Content starts
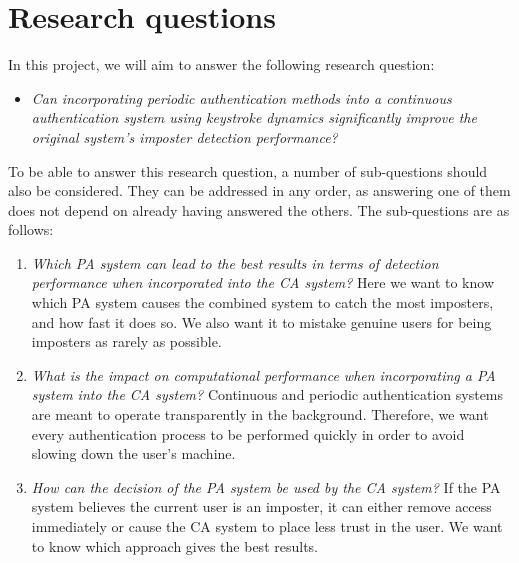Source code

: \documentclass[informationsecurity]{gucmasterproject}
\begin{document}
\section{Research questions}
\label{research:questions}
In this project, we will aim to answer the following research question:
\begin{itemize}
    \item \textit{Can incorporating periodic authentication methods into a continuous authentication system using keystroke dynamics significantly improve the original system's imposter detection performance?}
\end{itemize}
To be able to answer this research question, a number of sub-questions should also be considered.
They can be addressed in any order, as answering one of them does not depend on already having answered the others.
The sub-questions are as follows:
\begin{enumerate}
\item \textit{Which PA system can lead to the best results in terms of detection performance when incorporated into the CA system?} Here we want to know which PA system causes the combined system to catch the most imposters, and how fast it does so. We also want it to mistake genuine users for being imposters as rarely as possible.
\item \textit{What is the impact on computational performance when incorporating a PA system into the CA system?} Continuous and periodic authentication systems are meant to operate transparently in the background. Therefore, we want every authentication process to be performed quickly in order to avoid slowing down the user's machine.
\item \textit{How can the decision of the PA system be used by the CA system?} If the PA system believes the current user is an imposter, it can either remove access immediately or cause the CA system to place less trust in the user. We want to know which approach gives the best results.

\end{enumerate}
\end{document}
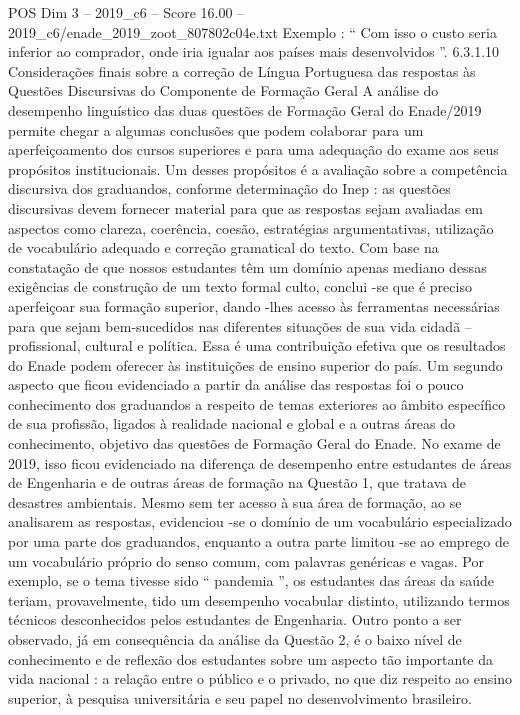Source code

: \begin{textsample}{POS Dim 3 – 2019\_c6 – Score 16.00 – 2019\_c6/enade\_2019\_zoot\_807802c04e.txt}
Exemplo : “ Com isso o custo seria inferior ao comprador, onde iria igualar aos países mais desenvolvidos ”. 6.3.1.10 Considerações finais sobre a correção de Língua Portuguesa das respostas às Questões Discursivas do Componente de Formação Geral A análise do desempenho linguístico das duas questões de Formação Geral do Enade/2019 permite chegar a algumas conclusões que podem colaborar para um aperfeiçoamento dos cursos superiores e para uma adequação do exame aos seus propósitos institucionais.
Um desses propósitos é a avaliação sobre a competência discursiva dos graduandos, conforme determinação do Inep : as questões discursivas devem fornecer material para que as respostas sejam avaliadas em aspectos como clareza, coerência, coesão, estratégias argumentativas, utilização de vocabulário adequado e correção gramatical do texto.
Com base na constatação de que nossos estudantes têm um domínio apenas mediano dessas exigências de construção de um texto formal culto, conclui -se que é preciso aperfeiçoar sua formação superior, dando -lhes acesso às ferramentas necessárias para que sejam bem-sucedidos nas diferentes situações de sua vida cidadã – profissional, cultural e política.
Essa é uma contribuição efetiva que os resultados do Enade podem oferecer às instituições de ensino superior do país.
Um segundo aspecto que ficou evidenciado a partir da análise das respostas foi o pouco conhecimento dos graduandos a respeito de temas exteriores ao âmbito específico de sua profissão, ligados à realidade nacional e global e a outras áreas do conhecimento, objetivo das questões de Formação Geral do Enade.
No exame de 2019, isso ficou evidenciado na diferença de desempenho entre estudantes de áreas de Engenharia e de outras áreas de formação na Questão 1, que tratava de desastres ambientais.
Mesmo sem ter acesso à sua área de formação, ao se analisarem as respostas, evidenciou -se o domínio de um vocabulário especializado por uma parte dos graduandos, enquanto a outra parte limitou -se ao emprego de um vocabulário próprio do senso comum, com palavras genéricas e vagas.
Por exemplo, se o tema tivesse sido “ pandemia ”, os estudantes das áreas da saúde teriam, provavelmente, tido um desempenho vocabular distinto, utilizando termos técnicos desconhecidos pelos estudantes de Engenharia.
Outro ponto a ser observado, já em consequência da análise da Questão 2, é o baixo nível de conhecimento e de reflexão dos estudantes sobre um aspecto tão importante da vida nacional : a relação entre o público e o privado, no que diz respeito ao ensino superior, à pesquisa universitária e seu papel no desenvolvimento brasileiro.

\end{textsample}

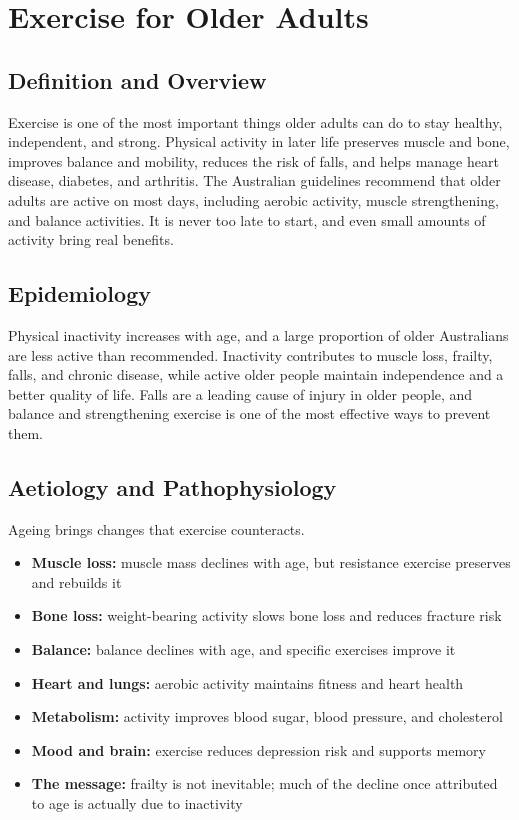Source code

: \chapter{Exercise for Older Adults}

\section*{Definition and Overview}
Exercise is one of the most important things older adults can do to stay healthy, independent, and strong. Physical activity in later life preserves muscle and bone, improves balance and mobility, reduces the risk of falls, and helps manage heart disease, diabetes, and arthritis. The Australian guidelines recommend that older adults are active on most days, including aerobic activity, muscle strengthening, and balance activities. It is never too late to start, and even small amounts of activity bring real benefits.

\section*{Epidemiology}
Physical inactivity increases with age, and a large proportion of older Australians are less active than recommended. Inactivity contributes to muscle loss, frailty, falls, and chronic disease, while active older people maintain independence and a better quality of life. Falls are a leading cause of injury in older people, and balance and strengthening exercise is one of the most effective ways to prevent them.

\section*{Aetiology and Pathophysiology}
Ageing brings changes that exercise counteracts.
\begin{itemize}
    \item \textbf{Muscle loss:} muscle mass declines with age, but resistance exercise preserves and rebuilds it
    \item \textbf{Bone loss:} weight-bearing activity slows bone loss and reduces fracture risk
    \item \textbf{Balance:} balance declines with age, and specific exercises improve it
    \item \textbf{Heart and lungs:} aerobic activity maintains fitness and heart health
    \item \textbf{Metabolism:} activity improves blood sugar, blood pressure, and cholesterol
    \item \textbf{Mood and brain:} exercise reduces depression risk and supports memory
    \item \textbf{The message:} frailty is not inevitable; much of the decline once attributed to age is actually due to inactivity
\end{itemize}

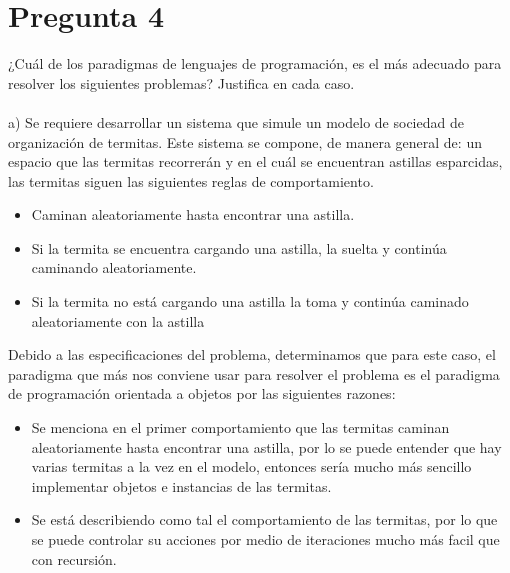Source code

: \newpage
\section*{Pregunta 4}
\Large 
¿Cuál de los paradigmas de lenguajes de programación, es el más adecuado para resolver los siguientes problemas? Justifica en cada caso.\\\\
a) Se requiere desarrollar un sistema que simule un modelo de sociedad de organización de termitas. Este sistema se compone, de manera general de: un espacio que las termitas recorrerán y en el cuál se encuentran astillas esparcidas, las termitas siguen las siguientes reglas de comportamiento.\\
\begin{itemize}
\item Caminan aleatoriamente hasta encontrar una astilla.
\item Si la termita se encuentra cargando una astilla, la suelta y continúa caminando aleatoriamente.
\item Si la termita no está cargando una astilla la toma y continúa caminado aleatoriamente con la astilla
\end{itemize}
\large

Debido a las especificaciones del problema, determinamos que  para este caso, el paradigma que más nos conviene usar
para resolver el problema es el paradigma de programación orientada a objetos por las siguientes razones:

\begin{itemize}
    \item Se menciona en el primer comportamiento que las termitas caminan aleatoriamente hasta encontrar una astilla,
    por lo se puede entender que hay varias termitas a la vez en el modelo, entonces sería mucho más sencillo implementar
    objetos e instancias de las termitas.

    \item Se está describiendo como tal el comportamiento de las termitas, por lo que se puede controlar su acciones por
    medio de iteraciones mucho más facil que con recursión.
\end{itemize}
Content ends
Content starts
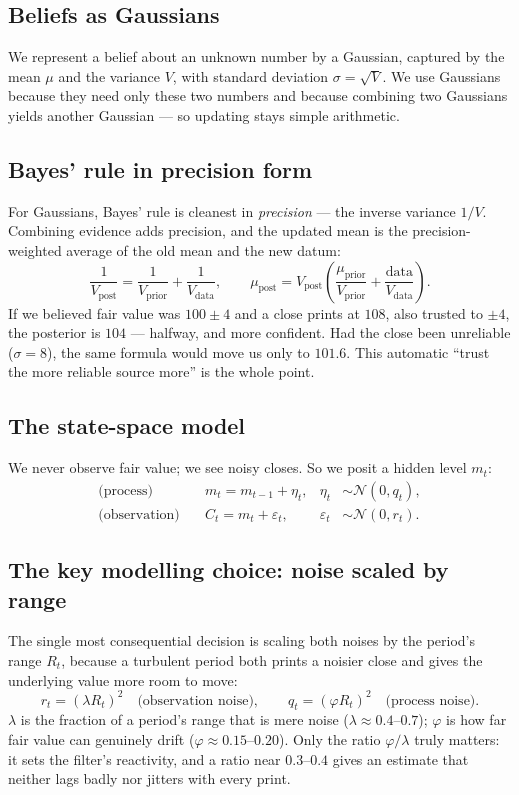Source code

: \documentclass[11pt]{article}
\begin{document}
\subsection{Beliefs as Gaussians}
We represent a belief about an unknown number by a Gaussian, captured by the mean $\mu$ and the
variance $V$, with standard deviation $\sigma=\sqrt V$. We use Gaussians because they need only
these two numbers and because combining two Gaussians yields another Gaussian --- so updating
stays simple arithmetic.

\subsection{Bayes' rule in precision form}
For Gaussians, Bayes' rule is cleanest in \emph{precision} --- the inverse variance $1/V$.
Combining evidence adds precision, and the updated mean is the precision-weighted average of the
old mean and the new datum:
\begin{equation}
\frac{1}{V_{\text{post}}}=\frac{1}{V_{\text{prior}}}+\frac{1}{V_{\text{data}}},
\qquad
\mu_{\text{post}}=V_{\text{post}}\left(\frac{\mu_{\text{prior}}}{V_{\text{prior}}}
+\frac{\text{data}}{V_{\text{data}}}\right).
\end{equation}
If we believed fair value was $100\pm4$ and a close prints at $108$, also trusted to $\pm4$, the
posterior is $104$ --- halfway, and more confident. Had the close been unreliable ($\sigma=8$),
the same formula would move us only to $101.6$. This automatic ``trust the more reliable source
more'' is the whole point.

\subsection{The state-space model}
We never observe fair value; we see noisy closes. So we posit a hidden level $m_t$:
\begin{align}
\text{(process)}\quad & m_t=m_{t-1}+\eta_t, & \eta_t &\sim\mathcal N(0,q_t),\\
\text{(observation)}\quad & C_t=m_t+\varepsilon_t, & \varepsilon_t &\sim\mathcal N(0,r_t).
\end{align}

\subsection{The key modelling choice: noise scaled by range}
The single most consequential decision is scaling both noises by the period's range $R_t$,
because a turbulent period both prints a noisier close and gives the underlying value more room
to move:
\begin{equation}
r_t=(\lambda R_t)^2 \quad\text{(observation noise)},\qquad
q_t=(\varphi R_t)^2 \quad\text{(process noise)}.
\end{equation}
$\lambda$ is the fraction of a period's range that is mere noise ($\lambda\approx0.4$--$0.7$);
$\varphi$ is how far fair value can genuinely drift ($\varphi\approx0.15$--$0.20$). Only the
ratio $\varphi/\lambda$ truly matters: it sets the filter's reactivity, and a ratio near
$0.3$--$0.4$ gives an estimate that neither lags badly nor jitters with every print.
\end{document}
Content ends
Content starts
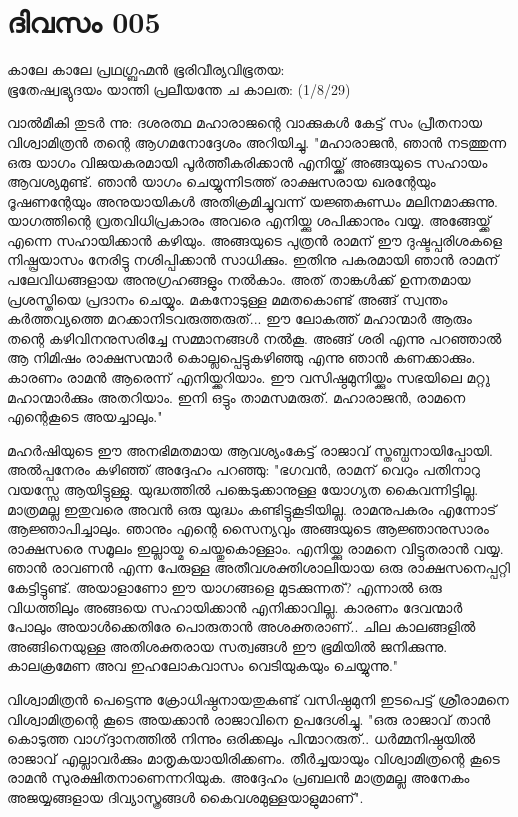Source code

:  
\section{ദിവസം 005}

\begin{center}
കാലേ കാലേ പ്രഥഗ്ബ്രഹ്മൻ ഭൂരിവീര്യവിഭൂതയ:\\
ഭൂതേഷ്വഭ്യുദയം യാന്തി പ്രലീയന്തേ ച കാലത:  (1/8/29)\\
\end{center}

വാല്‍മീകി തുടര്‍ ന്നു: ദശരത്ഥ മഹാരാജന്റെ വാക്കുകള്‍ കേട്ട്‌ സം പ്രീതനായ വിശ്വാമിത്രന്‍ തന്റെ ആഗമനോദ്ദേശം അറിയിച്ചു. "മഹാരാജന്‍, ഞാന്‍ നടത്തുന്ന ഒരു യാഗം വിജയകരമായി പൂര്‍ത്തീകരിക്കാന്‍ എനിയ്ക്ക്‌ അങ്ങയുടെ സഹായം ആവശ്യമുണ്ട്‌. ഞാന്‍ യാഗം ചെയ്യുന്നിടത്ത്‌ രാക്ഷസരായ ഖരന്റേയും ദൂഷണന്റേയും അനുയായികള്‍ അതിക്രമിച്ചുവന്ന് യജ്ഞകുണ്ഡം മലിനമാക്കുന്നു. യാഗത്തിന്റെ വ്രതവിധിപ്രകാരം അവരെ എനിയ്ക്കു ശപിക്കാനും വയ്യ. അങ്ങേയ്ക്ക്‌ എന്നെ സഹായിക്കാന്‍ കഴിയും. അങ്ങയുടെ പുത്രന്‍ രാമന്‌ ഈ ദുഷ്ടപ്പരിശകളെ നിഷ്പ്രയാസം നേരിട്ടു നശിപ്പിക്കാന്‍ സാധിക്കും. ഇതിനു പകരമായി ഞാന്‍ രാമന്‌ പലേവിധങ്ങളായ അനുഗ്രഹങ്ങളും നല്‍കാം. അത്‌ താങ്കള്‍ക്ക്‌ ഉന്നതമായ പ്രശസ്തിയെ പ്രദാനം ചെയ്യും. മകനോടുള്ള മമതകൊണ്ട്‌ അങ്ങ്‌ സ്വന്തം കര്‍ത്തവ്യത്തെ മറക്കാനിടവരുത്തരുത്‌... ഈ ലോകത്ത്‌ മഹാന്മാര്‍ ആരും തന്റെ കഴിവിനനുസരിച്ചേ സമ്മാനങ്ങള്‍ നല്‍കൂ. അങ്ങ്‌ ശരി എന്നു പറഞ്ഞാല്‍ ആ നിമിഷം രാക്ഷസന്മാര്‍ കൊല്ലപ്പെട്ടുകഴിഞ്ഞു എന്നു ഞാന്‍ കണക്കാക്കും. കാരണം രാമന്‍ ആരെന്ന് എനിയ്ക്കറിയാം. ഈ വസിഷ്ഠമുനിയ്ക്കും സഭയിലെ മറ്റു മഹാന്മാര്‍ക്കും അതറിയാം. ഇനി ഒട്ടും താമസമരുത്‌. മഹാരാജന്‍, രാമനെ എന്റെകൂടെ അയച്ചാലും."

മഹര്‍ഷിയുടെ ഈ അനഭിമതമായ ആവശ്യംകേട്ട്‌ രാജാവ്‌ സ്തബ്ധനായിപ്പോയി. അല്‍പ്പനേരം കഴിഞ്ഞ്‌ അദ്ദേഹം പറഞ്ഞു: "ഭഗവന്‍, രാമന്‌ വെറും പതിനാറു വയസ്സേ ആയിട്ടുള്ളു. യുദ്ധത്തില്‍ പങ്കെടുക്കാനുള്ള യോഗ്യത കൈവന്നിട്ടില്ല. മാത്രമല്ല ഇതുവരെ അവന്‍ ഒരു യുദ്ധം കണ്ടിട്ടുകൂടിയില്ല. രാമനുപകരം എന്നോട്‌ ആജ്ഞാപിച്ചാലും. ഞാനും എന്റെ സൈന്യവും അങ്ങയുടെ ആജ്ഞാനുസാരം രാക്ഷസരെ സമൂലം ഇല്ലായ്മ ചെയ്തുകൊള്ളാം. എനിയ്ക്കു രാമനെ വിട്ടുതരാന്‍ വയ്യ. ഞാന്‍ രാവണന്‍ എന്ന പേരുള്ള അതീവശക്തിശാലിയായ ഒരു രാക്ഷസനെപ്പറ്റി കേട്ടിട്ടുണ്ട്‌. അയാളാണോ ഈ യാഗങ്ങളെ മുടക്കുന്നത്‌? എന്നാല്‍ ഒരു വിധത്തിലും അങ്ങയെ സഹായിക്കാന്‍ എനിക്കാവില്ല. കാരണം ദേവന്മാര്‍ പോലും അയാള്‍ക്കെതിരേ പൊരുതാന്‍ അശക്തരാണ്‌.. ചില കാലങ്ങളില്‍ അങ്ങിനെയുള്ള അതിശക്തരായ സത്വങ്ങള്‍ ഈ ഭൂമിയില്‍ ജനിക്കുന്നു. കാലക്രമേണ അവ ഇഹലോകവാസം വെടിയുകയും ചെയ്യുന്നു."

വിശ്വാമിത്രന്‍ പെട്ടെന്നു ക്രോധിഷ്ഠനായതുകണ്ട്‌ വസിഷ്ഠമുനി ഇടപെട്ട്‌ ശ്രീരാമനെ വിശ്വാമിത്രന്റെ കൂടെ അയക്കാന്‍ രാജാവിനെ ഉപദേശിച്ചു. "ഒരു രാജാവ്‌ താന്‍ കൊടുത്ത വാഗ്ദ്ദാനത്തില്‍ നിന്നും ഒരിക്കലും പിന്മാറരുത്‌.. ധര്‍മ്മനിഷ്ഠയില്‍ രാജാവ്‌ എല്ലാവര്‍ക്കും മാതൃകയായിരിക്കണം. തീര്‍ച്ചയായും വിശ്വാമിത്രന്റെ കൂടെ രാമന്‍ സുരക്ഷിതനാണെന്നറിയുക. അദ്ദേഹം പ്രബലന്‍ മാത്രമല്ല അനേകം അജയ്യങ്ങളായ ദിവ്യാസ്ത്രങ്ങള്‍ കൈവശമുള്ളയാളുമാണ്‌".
Content ends
- Task requirements -
Go through the records and copy each line with "siguientes" in it.

- Completed task -
¿Cuál de los paradigmas de lenguajes de programación, es el más adecuado para resolver los siguientes problemas? Justifica en cada caso.\\\\
a) Se requiere desarrollar un sistema que simule un modelo de sociedad de organización de termitas. Este sistema se compone, de manera general de: un espacio que las termitas recorrerán y en el cuál se encuentran astillas esparcidas, las termitas siguen las siguientes reglas de comportamiento.\\
para resolver el problema es el paradigma de programación orientada a objetos por las siguientes razones:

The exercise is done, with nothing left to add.